The next day we had a quick run for the bus to Zadar where we spent the morning looking around. The sun was out, the sea and the sky were amazing shades of blue and the marble streets of the old own reflected all this light in a -well- dazzling kind of way. Sunglasses definitely in order for we light starved pasty beings.

The highlight of Zadar had to be the Sea Organ which made a surprisingly pleasant sound to the rhythm of the waves, we sat for some time listening and waiting for boat wake to change the song.

Photos: Announcing your musical leanings is all the rage in Croatian graffiti, sitting and listening to the Sea Organ

Antipodean visitors

Well it was pretty strange seeing Mum and Dad Y come through the arrivals gate at Glasgow airport a couple of weeks ago. Strange and brilliant after not seeing any family for 10 months. We had considered borrowing a kilt for Adam for the airport but thought that after 20something hours on planes this may prove too great a shock.

It was strange driving back along the familiar route from Glasgow to Inveraray with Mum and Dad after having spoken about where we have been living so many times. The West Coast put it's best weather on for us as well. Foggy and drizzly with streams and waterfalls doing what they do best in Scotland- flow.
The next couple of nights were great, everyone was keen to meet Adam's folks with several people saying how similar they thought Nick and Adam look.
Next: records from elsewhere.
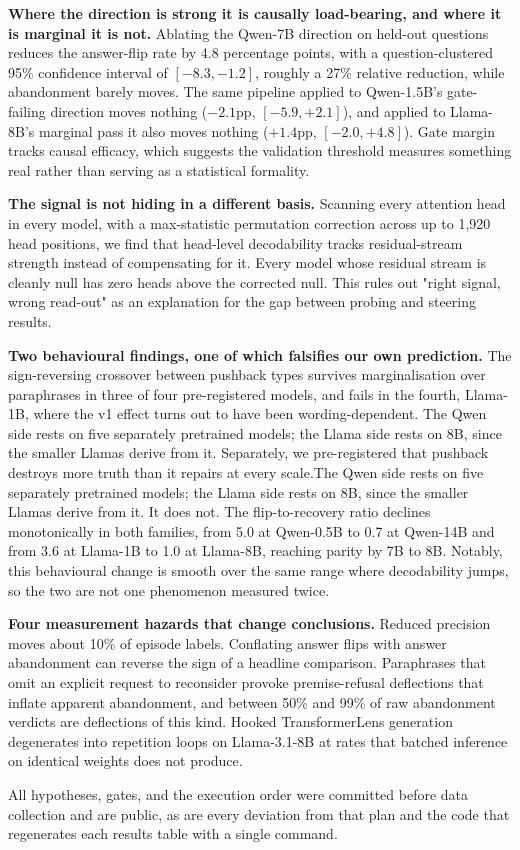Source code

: \textbf{Where the direction is strong it is causally load-bearing, and where it is
marginal it is not.} Ablating the Qwen-7B direction on held-out questions reduces the
answer-flip rate by 4.8 percentage points, with a question-clustered 95\% confidence
interval of $[-8.3, -1.2]$, roughly a 27\% relative reduction, while abandonment barely
moves. The same pipeline applied to Qwen-1.5B's gate-failing direction moves nothing
($-2.1$pp, $[-5.9, +2.1]$), and applied to Llama-8B's marginal pass it also moves nothing
($+1.4$pp, $[-2.0, +4.8]$). Gate margin tracks causal efficacy, which suggests the
validation threshold measures something real rather than serving as a statistical
formality.

\textbf{The signal is not hiding in a different basis.} Scanning every attention head in
every model, with a max-statistic permutation correction across up to 1{,}920 head
positions, we find that head-level decodability tracks residual-stream strength instead of
compensating for it. Every model whose residual stream is cleanly null has zero heads
above the corrected null. This rules out "right signal, wrong read-out" as an explanation
for the gap between probing and steering results.

\textbf{Two behavioural findings, one of which falsifies our own prediction.} The sign-reversing crossover between pushback types survives marginalisation over paraphrases in three of four pre-registered models, and fails in the fourth, Llama-1B, where the v1 effect turns out to have been wording-dependent. The Qwen side rests on five separately pretrained models; the Llama side rests on 8B, since the smaller Llamas derive from it. Separately, we pre-registered that
pushback destroys more truth than it repairs at every scale.The Qwen side rests on five separately pretrained models; the Llama side rests on 8B, since the smaller Llamas derive from it. It does not. The
flip-to-recovery ratio declines monotonically in both families, from 5.0 at Qwen-0.5B to
0.7 at Qwen-14B and from 3.6 at Llama-1B to 1.0 at Llama-8B, reaching parity by 7B to 8B.
Notably, this behavioural change is smooth over the same range where decodability jumps,
so the two are not one phenomenon measured twice.

\textbf{Four measurement hazards that change conclusions.} Reduced precision moves about
10\% of episode labels. Conflating answer flips with answer abandonment can reverse the
sign of a headline comparison. Paraphrases that omit an explicit request to reconsider
provoke premise-refusal deflections that inflate apparent abandonment, and between 50\%
and 99\% of raw abandonment verdicts are deflections of this kind. Hooked TransformerLens
generation degenerates into repetition loops on Llama-3.1-8B at rates that batched
inference on identical weights does not produce.

All hypotheses, gates, and the execution order were committed before data collection and
are public, as are every deviation from that plan and the code that regenerates each
results table with a single command.
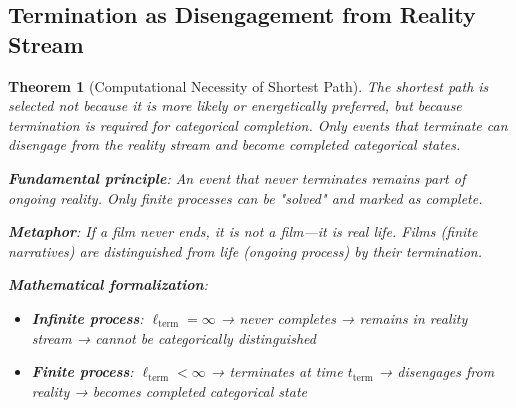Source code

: \documentclass[12pt,a4paper]{article}
\newtheorem{theorem}{Theorem}[section]
\theoremstyle{remark}
\begin{document}
\subsection{Termination as Disengagement from Reality Stream}

\begin{theorem}[Computational Necessity of Shortest Path]
\label{thm:termination_necessity}
The shortest path is selected not because it is more likely or energetically preferred, but because \textit{termination is required for categorical completion}. Only events that terminate can disengage from the reality stream and become completed categorical states.

\textbf{Fundamental principle}: An event that never terminates remains part of ongoing reality. Only finite processes can be "solved" and marked as complete.

\textbf{Metaphor}: If a film never ends, it is not a film—it is real life. Films (finite narratives) are distinguished from life (ongoing process) by their termination.

\textbf{Mathematical formalization}:
\begin{itemize}
\item \textbf{Infinite process}: $\ell_{\text{term}} = \infty$ → never completes → remains in reality stream → cannot be categorically distinguished
\item \textbf{Finite process}: $\ell_{\text{term}} < \infty$ → terminates at time $t_{\text{term}}$ → disengages from reality → becomes completed categorical state
\end{itemize}
\end{theorem}
\end{document}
During the days we visited the local castle and climbed up Dun na Cuaiche despite the weather continuing to be decidedly West Coast.
We were luck enough to get a lift off Robyn on Saturday to the airport (Cheers) and set off to Croatia- you beaut!

Photos: Wandering the woods, Surveying the vast moistness of Scotland, Who are these wild men!?! Meeting some of the boys after a (wet) session in the veggie patch.

Monday, June 04, 2007


Just quickly before we write about our trip to Croatia, I just want to let you know about some of our beautiful wildlife here in western Scotland, MIDGES!!!!!!!!! At the moment we are building a chicken coup in the estate for the hotel, we were up there for no more than 20 minutes and we got swamped by these little blighters. We have heard lots about them but thought everyone was exadurating. Well they weren't! These are just a few of the bites. Oh but how cool is this though, we have to Badger proof the coup.